__WORK TO COMPLETE__
A faithful copy is required of the lines from the top of the entries through the line that contains "### Использование", both included, with no pictures.

__DATASET EXTRACT__
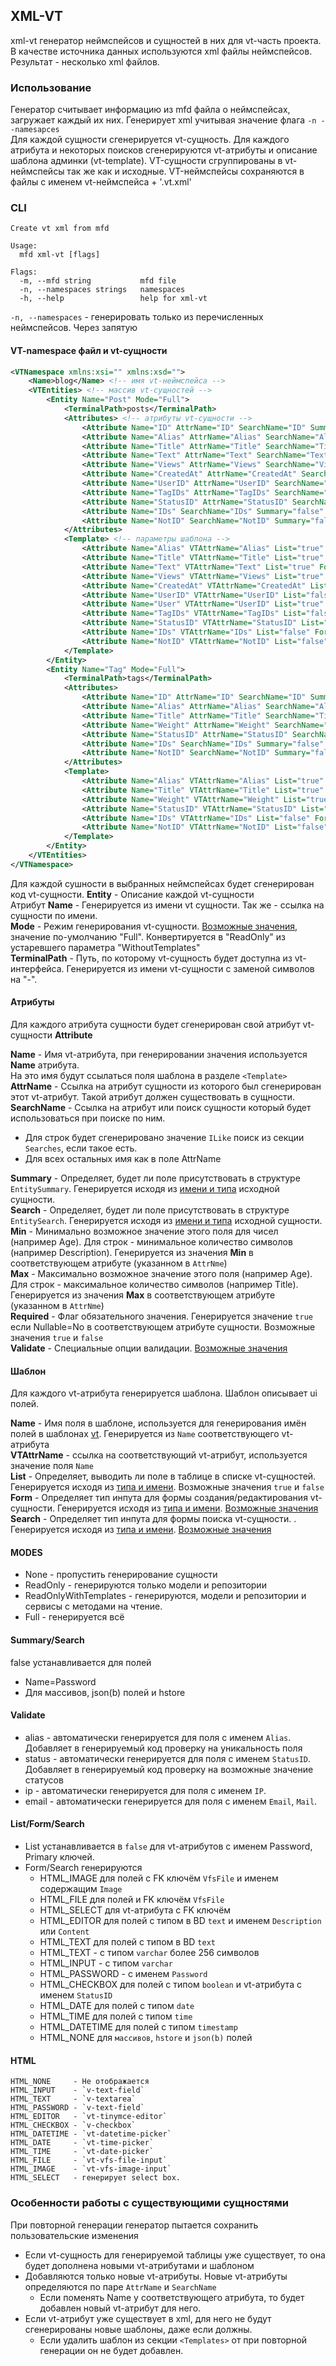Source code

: ## XML-VT

xml-vt генератор неймспейсов и сущностей в них для vt-часть проекта. В качестве источника данных используются xml файлы неймспейсов. Результат - несколько xml файлов.

### Использование

Генератор считывает информацию из mfd файла о неймспейсах, загружает каждый их них. Генерирует xml учитывая значение флага `-n --namesapces`    
Для каждой сущности сгенерируется vt-сущность. Для каждого атрибута и некоторых поисков сгенерируются vt-атрибуты и описание шаблона админки (vt-template).
VT-сущности сгруппированы в vt-неймспейсы так же как и исходные. VT-неймспейсы сохраняются в файлы с именем vt-неймспейса + '.vt.xml' 

### CLI
```
Create vt xml from mfd

Usage:
  mfd xml-vt [flags]

Flags:
  -m, --mfd string           mfd file
  -n, --namespaces strings   namespaces
  -h, --help                 help for xml-vt
```

`-n, --namespaces` - генерировать только из перечисленных неймспейсов. Через запятую

#### VT-namespace файл и vt-сущности

```xml
<VTNamespace xmlns:xsi="" xmlns:xsd="">
    <Name>blog</Name> <!-- имя vt-неймспейса -->
    <VTEntities> <!-- массив vt-сущностей -->
        <Entity Name="Post" Mode="Full">
            <TerminalPath>posts</TerminalPath>
            <Attributes> <!-- атрибуты vt-сущности -->
                <Attribute Name="ID" AttrName="ID" SearchName="ID" Summary="true" Search="true" Max="0" Min="0" Required="false" Validate=""></Attribute>
                <Attribute Name="Alias" AttrName="Alias" SearchName="Alias" Summary="true" Search="true" Max="255" Min="0" Required="true" Validate="alias"></Attribute>
                <Attribute Name="Title" AttrName="Title" SearchName="TitleILike" Summary="true" Search="true" Max="255" Min="0" Required="true" Validate=""></Attribute>
                <Attribute Name="Text" AttrName="Text" SearchName="TextILike" Summary="true" Search="true" Max="0" Min="0" Required="true" Validate=""></Attribute>
                <Attribute Name="Views" AttrName="Views" SearchName="Views" Summary="true" Search="true" Max="0" Min="0" Required="true" Validate=""></Attribute>
                <Attribute Name="CreatedAt" AttrName="CreatedAt" SearchName="CreatedAt" Summary="true" Search="true" Max="0" Min="0" Required="false" Validate=""></Attribute>
                <Attribute Name="UserID" AttrName="UserID" SearchName="UserID" Summary="true" Search="true" Max="0" Min="0" Required="true" Validate=""></Attribute>
                <Attribute Name="TagIDs" AttrName="TagIDs" SearchName="TagIDs" Summary="false" Search="false" Max="0" Min="0" Required="false" Validate=""></Attribute>
                <Attribute Name="StatusID" AttrName="StatusID" SearchName="StatusID" Summary="true" Search="true" Max="0" Min="0" Required="true" Validate="status"></Attribute>
                <Attribute Name="IDs" SearchName="IDs" Summary="false" Search="true" Max="0" Min="0" Required="false" Validate=""></Attribute>
                <Attribute Name="NotID" SearchName="NotID" Summary="false" Search="true" Max="0" Min="0" Required="false" Validate=""></Attribute>
            </Attributes>
            <Template> <!-- параметры шаблона -->
                <Attribute Name="Alias" VTAttrName="Alias" List="true" Form="HTML_INPUT" Search="HTML_INPUT"></Attribute>
                <Attribute Name="Title" VTAttrName="Title" List="true" Form="HTML_INPUT" Search="HTML_INPUT"></Attribute>
                <Attribute Name="Text" VTAttrName="Text" List="true" Form="HTML_TEXT" Search="HTML_TEXT"></Attribute>
                <Attribute Name="Views" VTAttrName="Views" List="true" Form="HTML_INPUT" Search="HTML_INPUT"></Attribute>
                <Attribute Name="CreatedAt" VTAttrName="CreatedAt" List="false" Form="HTML_NONE" Search="HTML_DATETIME"></Attribute>
                <Attribute Name="UserID" VTAttrName="UserID" List="false" FKOpts="id" Form="HTML_INPUT" Search="HTML_INPUT"></Attribute>
                <Attribute Name="User" VTAttrName="UserID" List="true" FKOpts="id" Form="" Search="HTML_NONE"></Attribute>
                <Attribute Name="TagIDs" VTAttrName="TagIDs" List="false" FKOpts="alias" Form="HTML_SELECT" Search="HTML_NONE"></Attribute>
                <Attribute Name="StatusID" VTAttrName="StatusID" List="true" Form="HTML_INPUT" Search="HTML_INPUT"></Attribute>
                <Attribute Name="IDs" VTAttrName="IDs" List="false" Form="HTML_NONE" Search="HTML_SELECT"></Attribute>
                <Attribute Name="NotID" VTAttrName="NotID" List="false" Form="HTML_NONE" Search="HTML_INPUT"></Attribute>
            </Template>
        </Entity>
        <Entity Name="Tag" Mode="Full">
            <TerminalPath>tags</TerminalPath>
            <Attributes>
                <Attribute Name="ID" AttrName="ID" SearchName="ID" Summary="true" Search="true" Max="0" Min="0" Required="false" Validate=""></Attribute>
                <Attribute Name="Alias" AttrName="Alias" SearchName="Alias" Summary="true" Search="true" Max="255" Min="0" Required="true" Validate="alias"></Attribute>
                <Attribute Name="Title" AttrName="Title" SearchName="TitleILike" Summary="true" Search="true" Max="255" Min="0" Required="true" Validate=""></Attribute>
                <Attribute Name="Weight" AttrName="Weight" SearchName="Weight" Summary="true" Search="true" Max="0" Min="0" Required="false" Validate=""></Attribute>
                <Attribute Name="StatusID" AttrName="StatusID" SearchName="StatusID" Summary="true" Search="true" Max="0" Min="0" Required="true" Validate="status"></Attribute>
                <Attribute Name="IDs" SearchName="IDs" Summary="false" Search="true" Max="0" Min="0" Required="false" Validate=""></Attribute>
                <Attribute Name="NotID" SearchName="NotID" Summary="false" Search="true" Max="0" Min="0" Required="false" Validate=""></Attribute>
            </Attributes>
            <Template>
                <Attribute Name="Alias" VTAttrName="Alias" List="true" Form="HTML_INPUT" Search="HTML_INPUT"></Attribute>
                <Attribute Name="Title" VTAttrName="Title" List="true" Form="HTML_INPUT" Search="HTML_INPUT"></Attribute>
                <Attribute Name="Weight" VTAttrName="Weight" List="true" Form="HTML_INPUT" Search="HTML_INPUT"></Attribute>
                <Attribute Name="StatusID" VTAttrName="StatusID" List="true" Form="HTML_INPUT" Search="HTML_INPUT"></Attribute>
                <Attribute Name="IDs" VTAttrName="IDs" List="false" Form="HTML_NONE" Search="HTML_SELECT"></Attribute>
                <Attribute Name="NotID" VTAttrName="NotID" List="false" Form="HTML_NONE" Search="HTML_INPUT"></Attribute>
            </Template>
        </Entity>
    </VTEntities>
</VTNamespace>
``` 

Для каждой сушности в выбранных неймспейсах будет сгенерирован код vt-сущности.
**Entity** - Описание каждой vt-сущности   
Атрибут **Name** - Генерируется из имени vt сущности. Так же - ссылка на сущности по имени.   
**Mode** - Режим генерирования vt-сущности. [Возможные значения](#modes), значение по-умолчанию "Full". Конвертируется в "ReadOnly" из устаревшего параметра "WithoutTemplates"    
**TerminalPath** - Путь, по которому vt-сущность будет доступна из vt-интерфейса. Генерируется из имени vt-сущности с заменой символов на "-". 

#### Атрибуты 

Для каждого атрибута сущности будет сгенерирован свой атрибут vt-сущности **Attribute** 

**Name** - Имя vt-атрибута, при генерировании значения используется **Name** атрибута.  
На это имя будут ссылаться поля шаблона в разделе `<Template>`   
**AttrName** - Ссылка на атрибут сущности из которого был сгенерирован этот vt-атрибут. Такой атрибут должен существовать в сущности.   
**SearchName** - Ссылка на атрибут или поиск сущности который будет использоваться при поиске по ним.  
 * Для строк будет сгенерировано значение `ILike` поиск из секции `Searches`, если такое есть.  
 * Для всех остальных имя как в поле AttrName  
 
**Summary** - Определяет, будет ли поле присутствовать в структуре `EntitySummary`. Генерируется исходя из [имени и типа](#summarysearch) исходной сущности.    
**Search** -  Определяет, будет ли поле присутствовать в структуре `EntitySearch`. Генерируется исходя из [имени и типа](#summarysearch) исходной сущности.  
**Min** - Минимально возможное значение этого поля для чисел (например Age). Для строк - минимальное количество символов (например Description). Генерируется из значения **Min** в соответствующем атрибуте (указанном в `AttrNme`)   
**Max** - Максимально возможное значение этого поля (например Age). Для строк - максимальное количество символов (например Title). Генерируется из значения **Max** в соответствующем атрибуте (указанном в `AttrNme`)   
**Required** - Флаг обязательного значения. Генерируется значение `true` если Nullable=No в соответствующем атрибуте сущности. Возможные значения `true` и `false`  
**Validate** - Специальные опции валидации. [Возможные значения](#validate)   

#### Шаблон

Для каждого vt-атрибута генерируется шаблона. Шаблон описывает ui полей.

**Name** - Имя поля в шаблоне, используется для генерирования имён полей в шаблонах [vt](/generators/model). Генерируется из `Name` соответствующего vt-атрибута  
**VTAttrName** - ссылка на соответствующий vt-атрибут, используется значение поля `Name`  
**List** - Определяет, выводить ли поле в таблице в списке vt-сущностей. Генерируется исходя из [типа и имени](#listformsearch). Возможные значения `true` и `false`  
**Form** - Определяет тип инпута для формы создания/редактирования vt-сущности. Генерируется исходя из [типа и имени](#listformsearch). [Возможные значения](#html)  
**Search** - Определяет тип инпута для формы поиска vt-сущности. . Генерируется исходя из [типа и имени](#listformsearch). [Возможные значения](#html)  

#### MODES

- None - пропустить генерирование сущности
- ReadOnly - генерируются только модели и репозитории
- ReadOnlyWithTemplates - генерируются, модели и репозитории и сервисы с методами на чтение. 
- Full - генерируется всё

#### Summary/Search

false устанавливается для полей
* Name=Password
* Для массивов, json(b) полей и hstore

#### Validate

- alias - автоматически генерируется для поля с именем `Alias`. Добавляет в генерируемый код проверку на уникальность поля
- status - автоматически генерируется для поля с именем `StatusID`. Добавляет в генерируемый код проверку на возможные значение статусов
- ip -  автоматически генерируется для поля с именем `IP`.
- email - автоматически генерируется для поля с именем `Email`, `Mail`.

#### List/Form/Search
- List устанавливается в `false` для vt-атрибутов с именем Password, Primary ключей.
- Form/Search генерируются
  - HTML_IMAGE для полей c FK ключём `VfsFile` и именем содержащим `Image`
  - HTML_FILE для полей и FK ключём `VfsFile`
  - HTML_SELECT для vt-атрибута с FK ключём
  - HTML_EDITOR для полей с типом в BD `text` и именем `Description` или `Content` 
  - HTML_TEXT для полей с типом в BD `text`
  - HTML_TEXT - с типом `varchar` более 256 символов
  - HTML_INPUT - с типом `varchar`
  - HTML_PASSWORD - c именем `Password` 
  - HTML_CHECKBOX для полей с типом `boolean` и vt-атрибута с именем `StatusID`
  - HTML_DATE для полей с типом `date`
  - HTML_TIME для полей с типом `time`
  - HTML_DATETIME для полей с типом `timestamp`
  - HTML_NONE для `массивов`, `hstore` и `json(b)` полей

#### HTML
```
HTML_NONE     - Не отображается
HTML_INPUT    - `v-text-field`
HTML_TEXT     - `v-textarea`
HTML_PASSWORD - `v-text-field`
HTML_EDITOR   - `vt-tinymce-editor`
HTML_CHECKBOX - `v-checkbox`
HTML_DATETIME - `vt-datetime-picker`
HTML_DATE     - `vt-time-picker`
HTML_TIME     - `vt-date-picker`
HTML_FILE     - `vt-vfs-file-input`
HTML_IMAGE    - `vt-vfs-image-input`
HTML_SELECT   - генерирует select box.
```

### Особенности работы с существующими сущностями

При повторной генерации генератор пытается сохранить пользовательские изменения
- Если vt-сущность для генерируемой таблицы уже существует, то она будет дополнена новыми vt-атрибутами и шаблоном
- Добавляются только новые vt-атрибуты. Новые vt-атрибуты определяются по паре `AttrName` и `SearchName`
  - Если поменять Name у соответствующего атрибута, то будет добавлен новый vt-атрибут для него.
- Если vt-атрибут уже существует в xml, для него не будут сгенерированы новые шаблоны, даже если должны.
  - Если удалить шаблон из секции `<Templates>` от при повторной генерации он не будет добавлен.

__EXERCISE OUTPUT__
Source code

: ## XML-VT

xml-vt генератор неймспейсов и сущностей в них для vt-часть проекта. В качестве источника данных используются xml файлы неймспейсов. Результат - несколько xml файлов.

### Использование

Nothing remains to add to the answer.